[Dataset excerpts]
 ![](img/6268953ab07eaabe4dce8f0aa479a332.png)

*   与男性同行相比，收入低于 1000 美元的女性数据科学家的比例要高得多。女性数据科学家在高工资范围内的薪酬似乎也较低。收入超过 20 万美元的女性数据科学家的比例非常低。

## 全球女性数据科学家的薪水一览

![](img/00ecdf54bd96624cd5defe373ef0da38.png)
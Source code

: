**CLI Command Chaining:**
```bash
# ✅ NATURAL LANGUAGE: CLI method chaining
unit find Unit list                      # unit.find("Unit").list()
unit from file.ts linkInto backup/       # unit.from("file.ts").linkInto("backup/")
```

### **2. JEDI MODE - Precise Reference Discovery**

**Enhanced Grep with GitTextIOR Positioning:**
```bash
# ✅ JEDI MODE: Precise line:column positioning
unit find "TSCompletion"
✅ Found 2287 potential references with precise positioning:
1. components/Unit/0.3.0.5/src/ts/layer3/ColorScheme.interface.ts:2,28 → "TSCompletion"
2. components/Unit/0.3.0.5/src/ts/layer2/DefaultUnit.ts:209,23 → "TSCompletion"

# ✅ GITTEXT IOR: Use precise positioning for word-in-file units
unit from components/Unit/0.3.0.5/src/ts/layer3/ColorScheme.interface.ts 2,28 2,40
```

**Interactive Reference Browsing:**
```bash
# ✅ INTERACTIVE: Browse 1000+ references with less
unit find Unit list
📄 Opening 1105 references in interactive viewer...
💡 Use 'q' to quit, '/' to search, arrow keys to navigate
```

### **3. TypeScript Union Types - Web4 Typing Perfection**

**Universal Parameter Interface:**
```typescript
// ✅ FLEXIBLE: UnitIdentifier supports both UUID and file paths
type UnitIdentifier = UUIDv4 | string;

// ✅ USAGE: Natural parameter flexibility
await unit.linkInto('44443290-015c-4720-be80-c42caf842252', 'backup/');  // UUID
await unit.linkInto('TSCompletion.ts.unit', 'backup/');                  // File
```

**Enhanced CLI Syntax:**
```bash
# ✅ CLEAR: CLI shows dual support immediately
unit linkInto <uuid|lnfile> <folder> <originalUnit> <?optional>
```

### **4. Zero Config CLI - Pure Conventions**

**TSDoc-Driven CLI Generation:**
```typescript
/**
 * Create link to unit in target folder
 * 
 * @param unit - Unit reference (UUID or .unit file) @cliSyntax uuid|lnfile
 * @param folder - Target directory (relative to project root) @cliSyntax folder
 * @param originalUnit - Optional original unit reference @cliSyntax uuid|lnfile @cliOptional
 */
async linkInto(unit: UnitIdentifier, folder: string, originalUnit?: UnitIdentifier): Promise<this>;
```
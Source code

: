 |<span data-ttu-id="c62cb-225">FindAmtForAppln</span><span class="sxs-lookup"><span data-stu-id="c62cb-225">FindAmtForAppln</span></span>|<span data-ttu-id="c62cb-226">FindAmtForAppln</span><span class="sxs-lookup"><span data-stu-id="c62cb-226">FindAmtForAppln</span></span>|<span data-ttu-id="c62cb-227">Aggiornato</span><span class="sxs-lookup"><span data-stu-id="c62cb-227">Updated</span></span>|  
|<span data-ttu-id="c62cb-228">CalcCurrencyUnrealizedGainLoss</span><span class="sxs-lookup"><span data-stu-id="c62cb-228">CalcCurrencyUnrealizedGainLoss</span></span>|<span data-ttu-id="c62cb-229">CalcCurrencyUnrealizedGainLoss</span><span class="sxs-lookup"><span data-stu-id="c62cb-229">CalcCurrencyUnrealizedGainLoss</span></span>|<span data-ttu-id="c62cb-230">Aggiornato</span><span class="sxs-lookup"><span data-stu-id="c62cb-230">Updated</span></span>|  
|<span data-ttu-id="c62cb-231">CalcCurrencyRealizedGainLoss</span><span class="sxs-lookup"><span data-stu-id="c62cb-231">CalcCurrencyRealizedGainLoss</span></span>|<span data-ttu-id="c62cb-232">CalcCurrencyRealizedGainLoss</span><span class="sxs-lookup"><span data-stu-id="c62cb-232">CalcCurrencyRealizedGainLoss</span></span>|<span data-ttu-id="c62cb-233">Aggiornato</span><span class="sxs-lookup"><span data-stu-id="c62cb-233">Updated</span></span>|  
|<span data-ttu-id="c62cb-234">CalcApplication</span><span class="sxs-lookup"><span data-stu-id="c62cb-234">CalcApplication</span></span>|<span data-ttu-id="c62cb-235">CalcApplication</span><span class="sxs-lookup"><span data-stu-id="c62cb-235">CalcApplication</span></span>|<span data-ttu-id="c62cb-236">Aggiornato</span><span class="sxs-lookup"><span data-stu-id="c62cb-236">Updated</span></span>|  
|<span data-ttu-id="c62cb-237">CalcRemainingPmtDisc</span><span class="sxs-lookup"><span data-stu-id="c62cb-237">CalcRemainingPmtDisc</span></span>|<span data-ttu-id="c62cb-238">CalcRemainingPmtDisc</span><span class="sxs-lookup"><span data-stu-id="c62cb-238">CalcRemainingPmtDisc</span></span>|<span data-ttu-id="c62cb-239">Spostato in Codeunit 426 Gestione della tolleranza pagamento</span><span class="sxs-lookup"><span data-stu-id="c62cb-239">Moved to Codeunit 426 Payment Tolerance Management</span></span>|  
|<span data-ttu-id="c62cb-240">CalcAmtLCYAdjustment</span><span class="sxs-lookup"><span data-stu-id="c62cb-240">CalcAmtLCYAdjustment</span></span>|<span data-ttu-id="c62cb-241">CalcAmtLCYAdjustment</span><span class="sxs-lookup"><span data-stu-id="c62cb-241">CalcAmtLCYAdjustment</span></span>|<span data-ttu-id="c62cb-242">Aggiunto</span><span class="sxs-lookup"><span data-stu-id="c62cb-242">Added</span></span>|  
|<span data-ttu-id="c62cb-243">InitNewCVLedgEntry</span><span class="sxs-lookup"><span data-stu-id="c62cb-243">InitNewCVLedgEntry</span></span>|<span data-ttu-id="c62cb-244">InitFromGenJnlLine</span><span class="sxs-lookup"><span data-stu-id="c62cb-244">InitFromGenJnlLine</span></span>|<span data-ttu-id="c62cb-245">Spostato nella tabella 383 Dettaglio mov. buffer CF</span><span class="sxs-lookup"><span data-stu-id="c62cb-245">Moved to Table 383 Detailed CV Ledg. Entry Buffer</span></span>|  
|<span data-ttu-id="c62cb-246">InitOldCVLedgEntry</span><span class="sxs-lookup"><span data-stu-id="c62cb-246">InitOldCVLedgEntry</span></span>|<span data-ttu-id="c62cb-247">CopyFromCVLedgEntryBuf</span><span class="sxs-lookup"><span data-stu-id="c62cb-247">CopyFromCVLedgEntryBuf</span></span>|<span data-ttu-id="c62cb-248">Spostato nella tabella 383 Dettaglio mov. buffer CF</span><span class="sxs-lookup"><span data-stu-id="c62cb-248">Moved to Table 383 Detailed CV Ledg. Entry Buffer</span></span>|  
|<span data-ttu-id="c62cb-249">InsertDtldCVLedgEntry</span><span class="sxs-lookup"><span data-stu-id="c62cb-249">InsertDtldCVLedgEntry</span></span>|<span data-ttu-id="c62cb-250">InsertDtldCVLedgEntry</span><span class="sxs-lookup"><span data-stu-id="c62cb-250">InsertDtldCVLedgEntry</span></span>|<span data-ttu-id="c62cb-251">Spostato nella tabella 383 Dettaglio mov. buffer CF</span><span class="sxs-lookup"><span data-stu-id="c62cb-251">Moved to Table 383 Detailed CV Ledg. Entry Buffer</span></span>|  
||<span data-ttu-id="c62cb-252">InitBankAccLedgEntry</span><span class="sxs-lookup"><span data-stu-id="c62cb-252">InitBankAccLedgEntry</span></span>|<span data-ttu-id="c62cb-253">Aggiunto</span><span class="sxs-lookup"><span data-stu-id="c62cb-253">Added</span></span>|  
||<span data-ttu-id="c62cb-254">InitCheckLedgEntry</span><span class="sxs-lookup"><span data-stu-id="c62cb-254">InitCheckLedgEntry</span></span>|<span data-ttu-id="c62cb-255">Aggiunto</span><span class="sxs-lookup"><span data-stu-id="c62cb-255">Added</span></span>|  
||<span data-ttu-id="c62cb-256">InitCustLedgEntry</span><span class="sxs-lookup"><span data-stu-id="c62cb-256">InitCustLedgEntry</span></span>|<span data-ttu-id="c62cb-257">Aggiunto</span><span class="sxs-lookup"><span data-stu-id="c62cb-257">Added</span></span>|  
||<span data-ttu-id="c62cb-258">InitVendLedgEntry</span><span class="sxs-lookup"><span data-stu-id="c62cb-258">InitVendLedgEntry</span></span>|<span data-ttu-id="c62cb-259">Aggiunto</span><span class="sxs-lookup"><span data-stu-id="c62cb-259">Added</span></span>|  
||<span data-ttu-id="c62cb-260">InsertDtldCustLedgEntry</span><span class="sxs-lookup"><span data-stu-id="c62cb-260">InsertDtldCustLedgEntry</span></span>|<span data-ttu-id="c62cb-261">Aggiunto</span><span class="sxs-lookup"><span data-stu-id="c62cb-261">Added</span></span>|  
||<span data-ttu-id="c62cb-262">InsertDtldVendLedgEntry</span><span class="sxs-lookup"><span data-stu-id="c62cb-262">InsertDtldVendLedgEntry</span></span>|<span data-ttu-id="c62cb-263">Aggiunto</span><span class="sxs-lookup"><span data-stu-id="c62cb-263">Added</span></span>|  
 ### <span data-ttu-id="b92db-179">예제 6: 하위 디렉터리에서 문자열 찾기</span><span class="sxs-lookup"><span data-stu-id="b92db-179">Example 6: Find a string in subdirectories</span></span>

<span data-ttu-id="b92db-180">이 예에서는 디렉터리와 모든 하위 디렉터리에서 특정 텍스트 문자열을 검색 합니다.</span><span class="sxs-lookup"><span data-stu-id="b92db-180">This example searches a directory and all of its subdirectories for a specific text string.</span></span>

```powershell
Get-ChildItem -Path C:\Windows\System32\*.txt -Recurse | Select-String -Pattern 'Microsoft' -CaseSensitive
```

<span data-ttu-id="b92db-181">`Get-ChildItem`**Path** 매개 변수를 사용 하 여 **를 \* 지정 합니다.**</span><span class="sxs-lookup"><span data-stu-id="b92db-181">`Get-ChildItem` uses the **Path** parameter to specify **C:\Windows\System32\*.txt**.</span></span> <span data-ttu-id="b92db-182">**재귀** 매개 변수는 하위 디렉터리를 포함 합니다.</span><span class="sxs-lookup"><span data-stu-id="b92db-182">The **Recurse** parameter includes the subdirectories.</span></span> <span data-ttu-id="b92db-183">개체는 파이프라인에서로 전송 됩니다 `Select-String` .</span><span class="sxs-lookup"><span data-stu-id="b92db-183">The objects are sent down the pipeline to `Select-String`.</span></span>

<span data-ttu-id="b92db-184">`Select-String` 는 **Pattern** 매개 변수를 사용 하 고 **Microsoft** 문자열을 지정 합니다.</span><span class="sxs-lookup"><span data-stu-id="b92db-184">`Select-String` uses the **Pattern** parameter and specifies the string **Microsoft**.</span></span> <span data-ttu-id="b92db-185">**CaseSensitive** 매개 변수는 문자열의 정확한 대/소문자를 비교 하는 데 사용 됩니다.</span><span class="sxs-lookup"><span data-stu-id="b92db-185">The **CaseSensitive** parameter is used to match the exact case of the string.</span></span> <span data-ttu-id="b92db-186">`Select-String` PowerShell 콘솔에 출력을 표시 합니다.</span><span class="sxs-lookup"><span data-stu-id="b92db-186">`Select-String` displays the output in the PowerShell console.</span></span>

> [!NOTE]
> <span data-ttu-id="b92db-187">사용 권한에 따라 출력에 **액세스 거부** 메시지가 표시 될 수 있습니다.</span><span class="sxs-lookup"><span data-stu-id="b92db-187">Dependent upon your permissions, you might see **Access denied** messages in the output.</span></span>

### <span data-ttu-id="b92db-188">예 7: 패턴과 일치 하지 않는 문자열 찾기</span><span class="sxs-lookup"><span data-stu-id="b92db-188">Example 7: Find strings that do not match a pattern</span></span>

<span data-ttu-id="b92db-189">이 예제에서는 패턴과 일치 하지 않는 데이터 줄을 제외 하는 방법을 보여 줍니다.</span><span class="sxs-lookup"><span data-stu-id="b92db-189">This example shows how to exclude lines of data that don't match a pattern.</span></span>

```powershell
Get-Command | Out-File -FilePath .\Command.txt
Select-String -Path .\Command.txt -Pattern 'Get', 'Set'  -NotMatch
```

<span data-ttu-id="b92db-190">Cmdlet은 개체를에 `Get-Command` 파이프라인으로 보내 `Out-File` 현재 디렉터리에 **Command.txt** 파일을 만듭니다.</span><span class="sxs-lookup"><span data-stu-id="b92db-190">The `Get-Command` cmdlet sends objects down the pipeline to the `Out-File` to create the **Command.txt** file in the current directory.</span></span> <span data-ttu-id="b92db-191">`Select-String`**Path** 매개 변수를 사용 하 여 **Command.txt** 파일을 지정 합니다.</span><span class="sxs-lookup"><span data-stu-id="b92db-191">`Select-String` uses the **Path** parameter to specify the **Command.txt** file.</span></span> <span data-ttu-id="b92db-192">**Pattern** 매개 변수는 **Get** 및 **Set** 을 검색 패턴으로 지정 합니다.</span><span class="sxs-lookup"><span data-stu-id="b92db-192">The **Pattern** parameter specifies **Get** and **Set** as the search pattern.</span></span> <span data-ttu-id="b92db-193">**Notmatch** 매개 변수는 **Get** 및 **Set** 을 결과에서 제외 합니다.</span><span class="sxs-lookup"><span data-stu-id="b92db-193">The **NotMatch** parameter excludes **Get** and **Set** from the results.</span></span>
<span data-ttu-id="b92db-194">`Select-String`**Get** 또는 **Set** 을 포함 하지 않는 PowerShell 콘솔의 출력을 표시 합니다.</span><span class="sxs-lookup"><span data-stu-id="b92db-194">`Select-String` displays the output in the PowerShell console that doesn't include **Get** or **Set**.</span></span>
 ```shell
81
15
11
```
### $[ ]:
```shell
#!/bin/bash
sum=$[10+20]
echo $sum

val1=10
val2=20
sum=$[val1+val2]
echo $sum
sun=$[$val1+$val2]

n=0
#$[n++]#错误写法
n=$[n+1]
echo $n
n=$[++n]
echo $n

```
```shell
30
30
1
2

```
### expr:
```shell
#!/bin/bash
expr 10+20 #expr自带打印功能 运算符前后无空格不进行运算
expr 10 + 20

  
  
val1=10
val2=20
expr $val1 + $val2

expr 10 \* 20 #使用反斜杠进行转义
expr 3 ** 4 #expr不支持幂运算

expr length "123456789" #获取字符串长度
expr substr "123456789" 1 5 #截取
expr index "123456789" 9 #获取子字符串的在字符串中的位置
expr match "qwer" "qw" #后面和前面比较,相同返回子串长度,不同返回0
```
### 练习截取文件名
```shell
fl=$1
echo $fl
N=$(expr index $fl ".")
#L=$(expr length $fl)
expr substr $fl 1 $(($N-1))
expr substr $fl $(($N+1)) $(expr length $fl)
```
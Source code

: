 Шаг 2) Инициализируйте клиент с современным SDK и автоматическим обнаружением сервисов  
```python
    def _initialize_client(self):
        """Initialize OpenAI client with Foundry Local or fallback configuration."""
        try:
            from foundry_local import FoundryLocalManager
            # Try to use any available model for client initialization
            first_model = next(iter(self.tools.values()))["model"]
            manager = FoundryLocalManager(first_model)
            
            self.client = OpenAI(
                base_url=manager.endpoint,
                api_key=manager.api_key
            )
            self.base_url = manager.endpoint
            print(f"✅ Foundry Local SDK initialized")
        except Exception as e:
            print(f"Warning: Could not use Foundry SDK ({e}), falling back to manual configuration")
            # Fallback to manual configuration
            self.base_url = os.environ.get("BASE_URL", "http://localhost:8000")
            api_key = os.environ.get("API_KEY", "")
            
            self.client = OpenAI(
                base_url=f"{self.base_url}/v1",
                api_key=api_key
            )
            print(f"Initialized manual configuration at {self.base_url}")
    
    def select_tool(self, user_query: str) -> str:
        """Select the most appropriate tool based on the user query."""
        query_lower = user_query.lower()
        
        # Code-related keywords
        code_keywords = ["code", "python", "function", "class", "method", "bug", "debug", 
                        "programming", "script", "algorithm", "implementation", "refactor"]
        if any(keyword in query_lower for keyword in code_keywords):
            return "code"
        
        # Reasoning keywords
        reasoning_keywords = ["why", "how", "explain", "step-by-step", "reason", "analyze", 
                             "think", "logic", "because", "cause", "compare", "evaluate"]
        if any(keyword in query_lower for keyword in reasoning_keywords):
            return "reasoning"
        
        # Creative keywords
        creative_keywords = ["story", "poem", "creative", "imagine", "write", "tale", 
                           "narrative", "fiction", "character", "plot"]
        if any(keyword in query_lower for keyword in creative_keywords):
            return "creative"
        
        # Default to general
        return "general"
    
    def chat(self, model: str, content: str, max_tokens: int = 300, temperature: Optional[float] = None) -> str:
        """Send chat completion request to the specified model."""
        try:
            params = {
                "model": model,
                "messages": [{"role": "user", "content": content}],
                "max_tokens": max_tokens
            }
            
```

Your goal
Search the records for the word "backup". Copy each line where it appears.

Reply
unit from file.ts linkInto backup/       # unit.from("file.ts").linkInto("backup/")
await unit.linkInto('44443290-015c-4720-be80-c42caf842252', 'backup/');  // UUID
await unit.linkInto('TSCompletion.ts.unit', 'backup/');                  // File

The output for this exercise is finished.